If A is a singular square matrix , what are the eigenvalue of $\mathrm{adj}(A)$ ?
My attempt:
I know that if $\mathrm{rank}(A) < n- 1$ then $\mathrm{adj}(A) = 0$. I think that the eigenvalue of $\mathrm{adj}(A)$ will $0$.
Is its correct ?
Any hints/solution will be aappreciated ..
On
The following is just a collection of direct properties:
If $\mathrm{rank}(A)<n-1$, then the only eigenvalue of $\mathrm{adj}(A)$ is $0$ as $\mathrm{adj}(A)=\mathbf0$.
If on the other hand $\mathrm{rank}(A)=n-1$, then $0$ is again an eigenvalue of $\mathrm{adj}(A)$ as $\mathrm{rank}(\mathrm{adj}(A))=1$, i.e. $\mathrm{dim}(\mathrm{ker}(\mathrm{adj}(A)))=n-1$ by the rank-nullity theorem. Note, that $0$ thus has geometric multiplicity $n-1$ instead of $n$ as before.

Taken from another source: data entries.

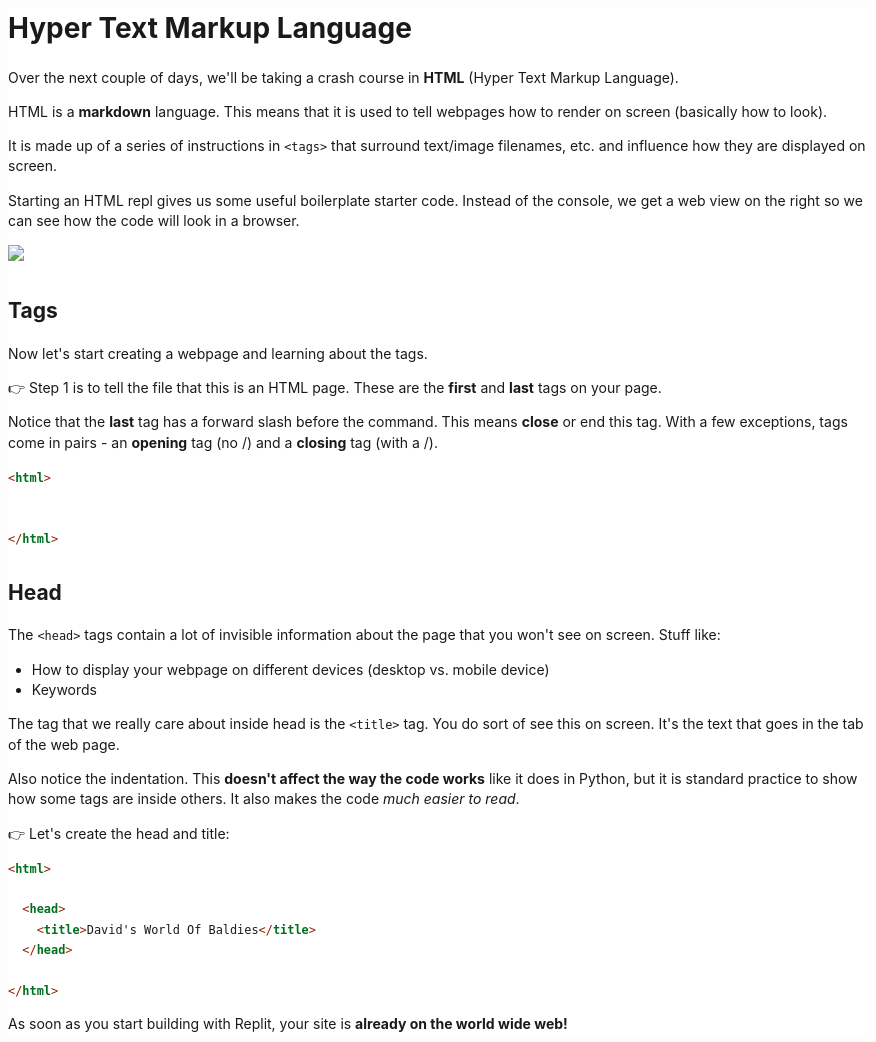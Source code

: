 # Hyper Text Markup Language

Over the next couple of days, we'll be taking a crash course in **HTML** (Hyper Text Markup Language).

HTML is a **markdown** language. This means that it is used to tell webpages how to render on screen (basically how to look).

It is made up of a series of instructions in  `<tags>` that surround text/image filenames, etc. and influence how they are displayed on screen.

Starting an HTML repl gives us some useful boilerplate starter code. Instead of the console, we get a web view on the right so we can see how the code will look in a browser.

![](resources/01_HTML1.png)

## Tags
Now let's start creating a webpage and learning about the tags.

👉 Step 1 is to tell the file that this is an HTML page.  These are the **first** and **last** tags on your page.

Notice that the **last** tag has a forward slash before the command.  This means **close** or end this tag.  With a few exceptions, tags come in pairs - an **opening** tag (no /) and a **closing** tag (with a /).

```html
<html>


</html>
```

## Head

The `<head>` tags contain a lot of invisible information about the page that you won't see on screen. Stuff like:
- How to display your webpage on different devices (desktop vs. mobile device)
- Keywords

The tag that we really care about inside head is the `<title>` tag.  You do sort of see this on screen. It's the text that goes in the tab of the web page.

Also notice the indentation. This **doesn't affect the way the code works** like it does in Python, but it is standard practice to show how some tags are inside others.  It also makes the code *much easier to read*.

👉 Let's create the head and title:
```html
<html>

  <head>
    <title>David's World Of Baldies</title>
  </head>

</html>
```
As soon as you start building with Replit, your site is **already on the world wide web!**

Note that this does not mean that there is not more to the $\mathrm{rank}(A)=n-1$-case.
As this blog post points out, we have $\operatorname{adj}{(U^{-1}AU)} = U^{-1}(\operatorname{adj}(A)) U$ for any invertible $U$. Since any matrix $A$ can be reduced to a triangular one $B$ by such a transformation, $B=U^{-1}AU$, we have $$ \operatorname{adj}(B) = U^{-1}(\operatorname{adj}(A)) U. $$ The diagonal elements of $B$ are $\lambda_i$, the eigenvalues of $A$, and a calculation shows that the adjugate of an upper triangular matrix is also upper triangular, and the diagonal elements are $\prod_{j \neq i} \lambda_j$.

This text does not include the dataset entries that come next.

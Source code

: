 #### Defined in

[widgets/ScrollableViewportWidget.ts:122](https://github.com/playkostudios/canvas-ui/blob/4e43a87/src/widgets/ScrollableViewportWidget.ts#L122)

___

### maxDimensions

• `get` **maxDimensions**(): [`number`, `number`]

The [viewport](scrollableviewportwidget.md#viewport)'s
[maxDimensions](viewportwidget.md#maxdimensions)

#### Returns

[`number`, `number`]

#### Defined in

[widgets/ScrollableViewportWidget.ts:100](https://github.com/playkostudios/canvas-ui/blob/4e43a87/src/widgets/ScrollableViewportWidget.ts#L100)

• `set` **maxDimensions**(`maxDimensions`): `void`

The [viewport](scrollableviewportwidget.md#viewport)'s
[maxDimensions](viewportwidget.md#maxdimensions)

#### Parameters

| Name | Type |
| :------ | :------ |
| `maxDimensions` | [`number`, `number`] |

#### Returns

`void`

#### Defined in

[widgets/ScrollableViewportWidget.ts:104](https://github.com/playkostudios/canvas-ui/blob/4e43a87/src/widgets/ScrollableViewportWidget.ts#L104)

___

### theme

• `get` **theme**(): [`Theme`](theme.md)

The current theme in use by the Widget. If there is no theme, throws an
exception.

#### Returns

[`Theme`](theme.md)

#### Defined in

So the eigenvalues of $\operatorname{adj}(A)$ are the same as those of $\operatorname{adj}(B)$, which are the diagonal elements, i.e. $\prod_{j \neq i} \lambda_j$. Of course, this means that if $\dim\ker{A}>1$, $\operatorname{adj}(A) = 0$, while if $\dim\ker{A} = 1$, $\operatorname{adj}(A)$ has exactly one nonzero eigenvalue, the product of the others.